If Beale Street Could Talk
If Beale Street Could Talk (2018)
★★★★ / ★★★★
Make no mistake: “If Beale Street Could Talk” is a love story. But not simply under a romantic definition. Although the plot revolves around Tish (KiKi Layne) and Fonny (Stephan James) hoping to be reunited following the latter being falsely accused of rape and sent to jail, its true center is the love shared among family. It is amazing and so refreshing that less than fifteen minutes into the picture, director Barry Jenkins, who also penned James Baldwin’s novel of the same name onto screen, is able to establish the Rivers family bond with convincing puissance. And throughout the film the father (Colman Domingo), the mother (Regina King), the elder sister (Teyonah Parris), and Tish herself show what they are willing to do and sacrifice in order to bring home the newest member of their family. You see, prior to the wrongful arrest, Tish and Fonny are expected to be married.

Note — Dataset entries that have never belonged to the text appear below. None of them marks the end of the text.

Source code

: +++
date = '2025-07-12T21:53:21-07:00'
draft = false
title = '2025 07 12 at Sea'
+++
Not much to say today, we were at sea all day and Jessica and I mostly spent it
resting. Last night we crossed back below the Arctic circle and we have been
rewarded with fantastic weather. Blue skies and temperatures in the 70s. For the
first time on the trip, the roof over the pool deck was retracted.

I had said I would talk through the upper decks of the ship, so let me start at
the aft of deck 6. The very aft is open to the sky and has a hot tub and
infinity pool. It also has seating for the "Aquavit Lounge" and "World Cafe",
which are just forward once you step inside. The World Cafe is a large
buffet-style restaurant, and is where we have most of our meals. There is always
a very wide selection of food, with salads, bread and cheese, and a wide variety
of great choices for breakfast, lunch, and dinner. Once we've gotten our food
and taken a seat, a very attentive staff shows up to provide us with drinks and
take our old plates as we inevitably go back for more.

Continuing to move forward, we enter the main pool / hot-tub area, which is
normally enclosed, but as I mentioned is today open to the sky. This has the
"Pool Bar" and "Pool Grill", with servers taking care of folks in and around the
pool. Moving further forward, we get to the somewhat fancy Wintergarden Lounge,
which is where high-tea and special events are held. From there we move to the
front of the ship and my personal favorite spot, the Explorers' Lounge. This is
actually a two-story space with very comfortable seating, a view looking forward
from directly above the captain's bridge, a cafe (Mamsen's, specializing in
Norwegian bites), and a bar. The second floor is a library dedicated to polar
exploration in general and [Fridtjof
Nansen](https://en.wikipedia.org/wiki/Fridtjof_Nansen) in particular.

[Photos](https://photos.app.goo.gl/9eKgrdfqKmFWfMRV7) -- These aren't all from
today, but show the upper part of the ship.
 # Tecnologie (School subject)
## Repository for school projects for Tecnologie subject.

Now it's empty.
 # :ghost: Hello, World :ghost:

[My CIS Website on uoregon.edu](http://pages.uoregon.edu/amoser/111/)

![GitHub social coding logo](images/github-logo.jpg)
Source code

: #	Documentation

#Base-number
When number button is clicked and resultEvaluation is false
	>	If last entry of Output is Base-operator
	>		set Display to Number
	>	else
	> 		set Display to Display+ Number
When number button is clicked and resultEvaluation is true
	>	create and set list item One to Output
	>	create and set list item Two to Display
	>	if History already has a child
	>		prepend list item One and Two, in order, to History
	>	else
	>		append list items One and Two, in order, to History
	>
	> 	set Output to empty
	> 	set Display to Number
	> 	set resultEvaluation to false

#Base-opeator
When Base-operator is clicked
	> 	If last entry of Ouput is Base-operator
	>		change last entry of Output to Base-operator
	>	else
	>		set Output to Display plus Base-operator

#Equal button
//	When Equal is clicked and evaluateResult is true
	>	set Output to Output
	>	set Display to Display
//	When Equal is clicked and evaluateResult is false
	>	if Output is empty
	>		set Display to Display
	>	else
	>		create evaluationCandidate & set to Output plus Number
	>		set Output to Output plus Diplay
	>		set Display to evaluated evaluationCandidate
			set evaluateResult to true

An elegant drama down to its marrow, from the way it looks to how expected trappings are introduced only to be circumvented last minute, the film is an exercise of creating an experience that can be felt long after the movie is over. Particularly intriguing is that every supporting character, no matter how small, is memorable. An excellent example is Daniel, played in such a haunting way by Brian Tyree Henry, a parolee of three months. He spent two years in prison for a crime he did not commit… but was forced to confess because somehow the corrupt system—one rigged against people of color, particularly African-Americans—trapped him into choosing one bad charge over another worse charge.
This character’s smile and laughter is so big that he brightens up a room without even knowing it. He is like that warm uncle during family gatherings who knows exactly what to say and when. But the moment he recalls his experiences in prison, this man’s trauma is so powerful, his words seep directly into our skin and make their way into the darkest corners of our imagination. He avoids specifics of what happened to him during his imprisonment. And yet it couldn’t be any more clear. It is an extraordinary performance in a film brimming with it. Even Dave Franco as a landlord with less than twenty lines is given time to shine.

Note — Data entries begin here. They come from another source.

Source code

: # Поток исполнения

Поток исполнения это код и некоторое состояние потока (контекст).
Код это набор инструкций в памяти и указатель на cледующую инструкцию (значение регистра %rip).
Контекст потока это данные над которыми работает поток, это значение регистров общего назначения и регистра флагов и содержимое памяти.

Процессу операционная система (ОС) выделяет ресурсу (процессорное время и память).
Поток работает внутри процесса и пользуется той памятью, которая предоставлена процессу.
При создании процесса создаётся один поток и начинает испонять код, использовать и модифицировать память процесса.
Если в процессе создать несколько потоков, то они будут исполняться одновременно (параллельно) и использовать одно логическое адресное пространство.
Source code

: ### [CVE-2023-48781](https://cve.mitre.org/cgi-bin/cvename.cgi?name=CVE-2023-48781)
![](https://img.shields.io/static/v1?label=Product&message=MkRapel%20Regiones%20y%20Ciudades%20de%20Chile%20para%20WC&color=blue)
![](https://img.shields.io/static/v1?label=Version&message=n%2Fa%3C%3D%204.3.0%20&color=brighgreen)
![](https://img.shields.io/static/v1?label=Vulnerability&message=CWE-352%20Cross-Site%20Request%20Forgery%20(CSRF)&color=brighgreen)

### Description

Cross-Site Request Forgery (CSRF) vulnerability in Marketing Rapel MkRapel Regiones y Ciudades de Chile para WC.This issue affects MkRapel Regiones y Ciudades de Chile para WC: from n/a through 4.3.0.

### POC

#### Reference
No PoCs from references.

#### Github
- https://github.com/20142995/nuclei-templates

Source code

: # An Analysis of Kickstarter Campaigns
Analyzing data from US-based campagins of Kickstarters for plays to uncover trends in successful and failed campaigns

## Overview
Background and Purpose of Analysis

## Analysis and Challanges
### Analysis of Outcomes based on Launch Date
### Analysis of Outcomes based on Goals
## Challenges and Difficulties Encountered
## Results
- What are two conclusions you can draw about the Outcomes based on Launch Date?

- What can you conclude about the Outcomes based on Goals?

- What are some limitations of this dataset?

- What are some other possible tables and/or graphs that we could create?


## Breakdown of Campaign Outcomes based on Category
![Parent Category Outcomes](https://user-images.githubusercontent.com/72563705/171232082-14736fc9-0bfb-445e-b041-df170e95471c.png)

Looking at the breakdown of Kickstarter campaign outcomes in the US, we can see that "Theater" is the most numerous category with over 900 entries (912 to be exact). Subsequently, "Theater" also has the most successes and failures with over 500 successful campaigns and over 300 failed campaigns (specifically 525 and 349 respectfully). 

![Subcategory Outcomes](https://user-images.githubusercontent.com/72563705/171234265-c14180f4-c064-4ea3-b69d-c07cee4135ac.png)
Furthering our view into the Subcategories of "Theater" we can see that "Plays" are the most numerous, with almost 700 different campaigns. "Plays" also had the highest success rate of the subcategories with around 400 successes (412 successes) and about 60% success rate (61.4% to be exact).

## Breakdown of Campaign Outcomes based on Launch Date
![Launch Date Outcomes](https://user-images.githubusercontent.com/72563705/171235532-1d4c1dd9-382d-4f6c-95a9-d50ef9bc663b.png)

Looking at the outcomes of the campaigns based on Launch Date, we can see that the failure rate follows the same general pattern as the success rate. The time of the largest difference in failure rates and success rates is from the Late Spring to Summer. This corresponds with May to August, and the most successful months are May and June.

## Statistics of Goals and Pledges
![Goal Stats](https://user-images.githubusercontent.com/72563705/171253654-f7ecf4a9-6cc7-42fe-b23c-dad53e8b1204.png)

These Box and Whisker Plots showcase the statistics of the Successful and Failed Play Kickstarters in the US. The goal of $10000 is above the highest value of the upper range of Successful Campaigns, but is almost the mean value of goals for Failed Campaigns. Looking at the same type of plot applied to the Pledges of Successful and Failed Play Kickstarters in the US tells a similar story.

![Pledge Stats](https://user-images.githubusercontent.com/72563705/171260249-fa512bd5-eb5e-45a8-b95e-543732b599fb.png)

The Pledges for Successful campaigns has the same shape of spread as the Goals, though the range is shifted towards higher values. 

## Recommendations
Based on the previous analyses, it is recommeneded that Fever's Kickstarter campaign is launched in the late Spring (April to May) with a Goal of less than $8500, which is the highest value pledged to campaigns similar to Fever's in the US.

I was enraptured with the fact that the drama is never one-dimensional. On the one hand, it is the aforementioned love story. Another angle is the black experience in a country that hates black people, a country that considers them to be worse than animals back in the early 1970s. As a person of color, the work is so vivid and specific that there are details that surprised me. An example is Tish’s experience as a perfume girl in a department store that hires mostly white employees. Via narration, she reveals that she is very much aware that she is, essentially, the token black girl. She tells us, almost directly whispering into our ears, the many type of customers that approach her: white old women, young black men, old white men… Each one is different—whether they choose to touch her, let alone approach her, or even look at her for more than a few seconds. I felt her humiliation, anger, sadness, and even acceptance because that was just the way things were.
The writer-director is not afraid to get up close and personal during the most unexpected moments. This is why the movie works on three fronts: as a family drama, a social drama, and a powerful statement—a current statement—about race, about class, and about a rigged system designed to punish black people and keep them less powerful than their keepers. In the examples I cited above, these are scenes and characters that are not necessary to tell this particular story. We have seen this story before, many times over. However, what makes it special is because of these “unnecessary” elements. They are the flavors of a specific experience and this is why, beyond a shadow of a doubt, “If Beale Street Could Talk” should and will stand the test of time.